This paper studies the relationship between word error rate (WER) and keyword error rate (KER) in speech transcripts and their effect on the performance of speech analytics applications. Automatic speech recognition (ASR) systems are increasingly used as input for speech analytics, which raises the question of whether WER or KER is the more suitable performance metric for calibrating the ASR system. ASR systems are typically evaluated in terms of WER. Many speech analytics applications, however, rely on identifying keywords in the transcripts - thus their performance can be expected to be more sensitive to keyword errors than regular word errors.
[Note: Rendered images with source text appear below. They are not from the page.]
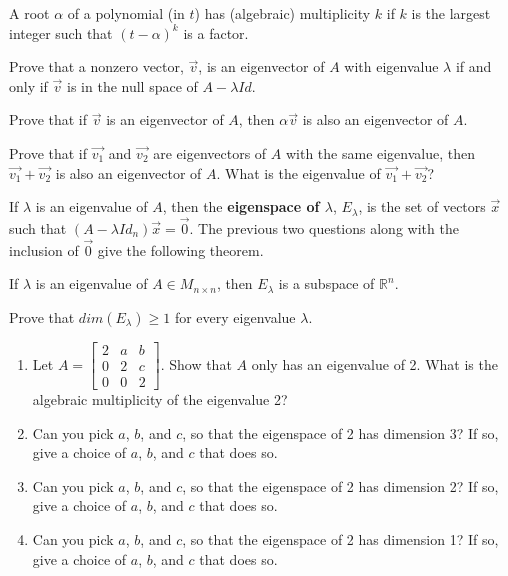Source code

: A root $\alpha$ of a polynomial (in $t$) has (algebraic) multiplicity $k$ if $k$ is the largest integer such that $(t-\alpha)^k$ is a factor.

\bq Prove that a nonzero vector, $\vec{v}$, is an eigenvector of $A$ with eigenvalue $\lambda$ if and only if $\vec{v}$ is in the null space of $A-\lambda Id$.
\eq

\bq Prove that if $\vec{v}$ is an eigenvector of $A$, then $\alpha \vec{v}$ is also an eigenvector of $A$.
\eq

\bq Prove that if $\vec{v_1}$ and $\vec{v_2}$ are eigenvectors of $A$ with the same eigenvalue, then $\vec{v_1}+\vec{v_2}$ is also an eigenvector of $A$. What is the eigenvalue of $\vec{v_1}+\vec{v_2}$?
\eq

If $\lambda$ is an eigenvalue of $A$, then the \textbf{eigenspace of $\lambda$}, $E_\lambda$, is the set of vectors $\vec{x}$ such that $(A-\lambda Id_n)\vec{x}=\vec{0}$. The previous two questions along with the inclusion of $\vec{0}$ give the following theorem.

\begin{theorem} If $\lambda$ is an eigenvalue of $A \in M_{n \times n}$, then $E_\lambda$ is a subspace of $\mathbb{R}^n$.
\end{theorem}

\bq Prove that $dim(E_\lambda) \geq 1$ for every eigenvalue $\lambda$.
\eq

\question \begin{enumerate} \item Let $A =\begin{bmatrix} 2 &a&b\\0&2&c\\0&0&2 \end{bmatrix}$. Show that $A$ only has an eigenvalue of 2. What is the algebraic multiplicity of the eigenvalue 2?
\item Can you pick $a$, $b$, and $c$, so that the eigenspace of 2 has dimension 3? If so, give a choice of $a$, $b$, and $c$ that does so.
\item Can you pick $a$, $b$, and $c$, so that the eigenspace of 2 has dimension 2? If so, give a choice of $a$, $b$, and $c$ that does so.
\item Can you pick $a$, $b$, and $c$, so that the eigenspace of 2 has dimension 1? If so, give a choice of $a$, $b$, and $c$ that does so.
\end{enumerate}

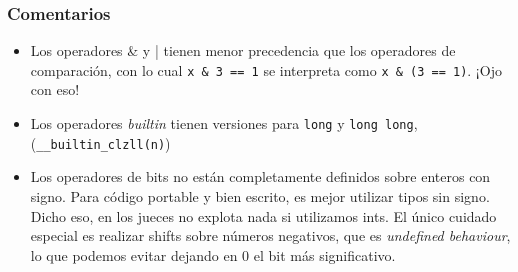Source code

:\subsubsection*{Comentarios}
\begin{itemize}
	\item Los operadores \& y | tienen menor precedencia que los operadores de comparación, con lo cual \lstinline{x & 3 == 1} se interpreta como \lstinline{x & (3 == 1)}. ¡Ojo con eso!
	\item Los operadores \textit{builtin} tienen versiones para \lstinline{long} y \lstinline{long long}, (\lstinline{__builtin_clzll(n)})
	\item Los operadores de bits no están completamente definidos sobre enteros con signo. Para código portable y bien escrito, es mejor utilizar tipos sin signo. Dicho eso, en los jueces no explota nada si utilizamos ints. El único cuidado especial es realizar shifts sobre números negativos, que es \textit{undefined behaviour}, lo que podemos evitar dejando en $0$ el bit más significativo.
\end{itemize}
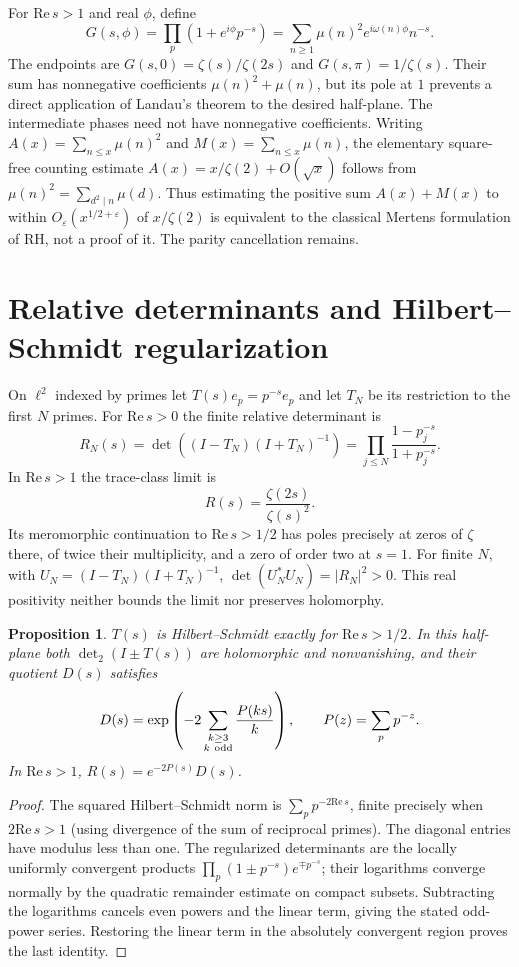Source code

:\documentclass[11pt,a4paper]{article}
\newtheorem{proposition}{Proposition}[section]
\theoremstyle{definition}\newtheorem{definition}[proposition]{Definition}
\theoremstyle{remark}\newtheorem{remark}[proposition]{Remark}
\begin{document}
For $\mathrm{Re}\,s>1$ and real $\phi$, define
\[
G(s,\phi)=\prod_p(1+e^{i\phi}p^{-s})
=\sum_{n\ge1}\mu(n)^2e^{i\omega(n)\phi}n^{-s}.
\]
The endpoints are $G(s,0)=\zeta(s)/\zeta(2s)$ and
$G(s,\pi)=1/\zeta(s)$. Their sum has nonnegative coefficients
$\mu(n)^2+\mu(n)$, but its pole at $1$ prevents a direct application of Landau's theorem to the desired half-plane. The intermediate phases need not have nonnegative coefficients.
Writing $A(x)=\sum_{n\le x}\mu(n)^2$ and $M(x)=\sum_{n\le x}\mu(n)$, the elementary square-free counting estimate
$A(x)=x/\zeta(2)+O(\sqrt{x})$ follows from
$\mu(n)^2=\sum_{d^2\mid n}\mu(d)$.
Thus estimating the positive sum $A(x)+M(x)$ to within
$O_\varepsilon(x^{1/2+\varepsilon})$ of $x/\zeta(2)$ is equivalent to the classical Mertens formulation of RH, not a proof of it. The parity cancellation remains.

\section{Relative determinants and Hilbert--Schmidt regularization}
On $\ell^2$ indexed by primes let $T(s)e_p=p^{-s}e_p$ and let $T_N$ be its restriction to the first $N$ primes. For $\mathrm{Re}\,s>0$ the finite relative determinant is
\[
R_N(s)=\det((I-T_N)(I+T_N)^{-1})
=\prod_{j\le N}\frac{1-p_j^{-s}}{1+p_j^{-s}}.
\]
In $\mathrm{Re}\,s>1$ the trace-class limit is
\[
R(s)=\frac{\zeta(2s)}{\zeta(s)^2}.
\]
Its meromorphic continuation to $\mathrm{Re}\,s>1/2$ has poles precisely at zeros of $\zeta$ there, of twice their multiplicity, and a zero of order two at $s=1$. For finite $N$, with $U_N=(I-T_N)(I+T_N)^{-1}$,
$\det(U_N^*U_N)=|R_N|^2>0$. This real positivity neither bounds the limit nor preserves holomorphy.

\begin{proposition}
$T(s)$ is Hilbert--Schmidt exactly for $\mathrm{Re}\,s>1/2$. In this half-plane both $\det_2(I\pm T(s))$ are holomorphic and nonvanishing, and their quotient $D(s)$ satisfies
\[
D(s)=\exp\left(-2\sum_{\substack{k\ge3\\ k\ {\rm odd}}}
\frac{P(ks)}{k}\right),\qquad P(z)=\sum_p p^{-z}.
\]
In $\mathrm{Re}\,s>1$, $R(s)=e^{-2P(s)}D(s)$.
\end{proposition}
\begin{proof}
The squared Hilbert--Schmidt norm is $\sum_p p^{-2\mathrm{Re}\,s}$, finite precisely when $2\mathrm{Re}\,s>1$ (using divergence of the sum of reciprocal primes). The diagonal entries have modulus less than one. The regularized determinants are the locally uniformly convergent products
$\prod_p(1\pm p^{-s})e^{\mp p^{-s}}$; their logarithms converge normally by the quadratic remainder estimate on compact subsets. Subtracting the logarithms cancels even powers and the linear term, giving the stated odd-power series. Restoring the linear term in the absolutely convergent region proves the last identity.
\end{proof}
\end{document}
To study this question, we conduct a case study using an experimental data set comprising 100 calls to a contact center. We first automatically extract domain-specific words from the manual transcription and use this set of words to calculate keyword error rates in the following experiments. We then generate call transcripts with the IBM Attila speech recognition system, using different training for each repetition to generate transcripts with a range of word error rates. The transcripts are then processed with two speech analytics applications, call section segmentation and topic categorization. The results show similar WER and KER in high-accuracy transcripts, but KER increases more rapidly than WER as the accuracy of the transcription deteriorates. Neither speech analytics application showed significant sensitivity to the increase in KER for low-accuracy transcripts. Thus this case study did not identify a significant difference between using WER and KER.
Bibliographic reference. Park, Youngja / Patwardhan, Siddharth / Visweswariah, Karthik / Gates, Stephen C. (2008): "An empirical analysis of word error rate and keyword error rate", In INTERSPEECH-2008, 2070-2073.